I am pretty proud of this monstrosity, I won't lie. It's insane. It's got it all.

Are you a boring, middle-aged white dude who just wants some 'WARM TOOB SATURATION ON MY MIX BUS, BRO, JUST TO TAKE THAT digital edge OFF?" This can do that, sure.

Are you a boring middle-aged white dude who USED to be hardcore back in the late 80's and early 90's, but you never let go of your inner rivethead?

Holy shit do I have just the thing. This is going to set a fire to your loins, let me tell you.

Do you like birds? Oddly enough, this is for you, too, I guess? Because it can make some killer bird sounds.
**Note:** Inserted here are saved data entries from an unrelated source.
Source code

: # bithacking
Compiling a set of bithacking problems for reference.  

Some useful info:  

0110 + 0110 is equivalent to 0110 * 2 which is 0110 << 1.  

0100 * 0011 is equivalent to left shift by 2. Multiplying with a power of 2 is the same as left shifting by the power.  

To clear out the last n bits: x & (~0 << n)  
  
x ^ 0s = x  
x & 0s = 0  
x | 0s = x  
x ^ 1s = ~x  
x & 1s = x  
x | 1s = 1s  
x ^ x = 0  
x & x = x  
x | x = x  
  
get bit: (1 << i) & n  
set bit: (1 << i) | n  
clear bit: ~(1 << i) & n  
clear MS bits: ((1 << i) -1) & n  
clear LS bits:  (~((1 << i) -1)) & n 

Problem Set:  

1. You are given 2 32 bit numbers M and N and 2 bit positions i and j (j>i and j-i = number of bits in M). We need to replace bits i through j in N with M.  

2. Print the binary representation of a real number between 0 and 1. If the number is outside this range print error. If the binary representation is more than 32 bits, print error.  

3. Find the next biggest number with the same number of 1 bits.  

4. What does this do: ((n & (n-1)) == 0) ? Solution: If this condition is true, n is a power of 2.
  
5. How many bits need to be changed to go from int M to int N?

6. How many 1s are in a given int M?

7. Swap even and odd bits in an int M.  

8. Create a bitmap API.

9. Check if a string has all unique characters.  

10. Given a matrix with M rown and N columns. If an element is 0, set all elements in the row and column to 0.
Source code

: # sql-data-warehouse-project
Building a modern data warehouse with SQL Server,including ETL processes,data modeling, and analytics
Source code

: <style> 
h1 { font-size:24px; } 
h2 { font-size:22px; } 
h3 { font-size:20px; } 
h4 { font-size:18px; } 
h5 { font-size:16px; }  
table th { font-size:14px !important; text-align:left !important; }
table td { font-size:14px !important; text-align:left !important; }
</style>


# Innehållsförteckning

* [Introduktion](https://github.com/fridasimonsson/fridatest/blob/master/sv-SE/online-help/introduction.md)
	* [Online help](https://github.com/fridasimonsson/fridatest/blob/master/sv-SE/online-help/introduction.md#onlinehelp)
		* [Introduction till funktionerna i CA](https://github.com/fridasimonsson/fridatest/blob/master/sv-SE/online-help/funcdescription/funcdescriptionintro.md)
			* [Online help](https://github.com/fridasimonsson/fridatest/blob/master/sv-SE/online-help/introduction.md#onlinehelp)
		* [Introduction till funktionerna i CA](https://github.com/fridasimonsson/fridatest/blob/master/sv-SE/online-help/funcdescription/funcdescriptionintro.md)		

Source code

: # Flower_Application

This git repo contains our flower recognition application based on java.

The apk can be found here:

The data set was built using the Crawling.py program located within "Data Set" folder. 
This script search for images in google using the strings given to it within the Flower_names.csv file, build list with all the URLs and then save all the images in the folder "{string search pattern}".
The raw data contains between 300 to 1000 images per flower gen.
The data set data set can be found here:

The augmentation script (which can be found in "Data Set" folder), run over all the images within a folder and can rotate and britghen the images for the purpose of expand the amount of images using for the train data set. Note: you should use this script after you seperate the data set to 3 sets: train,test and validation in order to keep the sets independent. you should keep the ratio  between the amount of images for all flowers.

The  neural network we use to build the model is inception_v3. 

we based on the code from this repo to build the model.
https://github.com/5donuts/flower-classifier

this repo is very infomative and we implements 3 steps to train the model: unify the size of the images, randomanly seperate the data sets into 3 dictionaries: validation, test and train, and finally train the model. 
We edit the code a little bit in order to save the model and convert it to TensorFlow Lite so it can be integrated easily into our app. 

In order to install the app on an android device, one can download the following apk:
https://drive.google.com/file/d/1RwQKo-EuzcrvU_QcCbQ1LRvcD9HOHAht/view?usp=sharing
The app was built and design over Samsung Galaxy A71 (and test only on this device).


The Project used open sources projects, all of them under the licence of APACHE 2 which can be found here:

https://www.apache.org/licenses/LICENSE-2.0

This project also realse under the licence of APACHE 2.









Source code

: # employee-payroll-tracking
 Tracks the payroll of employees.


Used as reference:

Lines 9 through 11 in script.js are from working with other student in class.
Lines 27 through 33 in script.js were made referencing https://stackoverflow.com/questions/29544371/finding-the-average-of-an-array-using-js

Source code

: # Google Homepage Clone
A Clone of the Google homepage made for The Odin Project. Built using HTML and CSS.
Look, this isn't for everyone. This is weird shit that uses weird tubes in weird ways. This isn't some regurgitated HM-2 "inspired" clone, or some Buchla or Moog "inspired" thing. The only comparison that I can give you is Metasonix. If you like Metasonix, you will love this. If you hate Metasonix, you will hate this.

I am not a sales-person, nor am I a business-person (if I was I wouldn't be just vomiting this shit all over the Internet, I would be trying to sell this god damn thing) so that's my pitch. It's a DIY project, anyway. Either that sounds like your jam or it doesn't.

I. Bill of Material.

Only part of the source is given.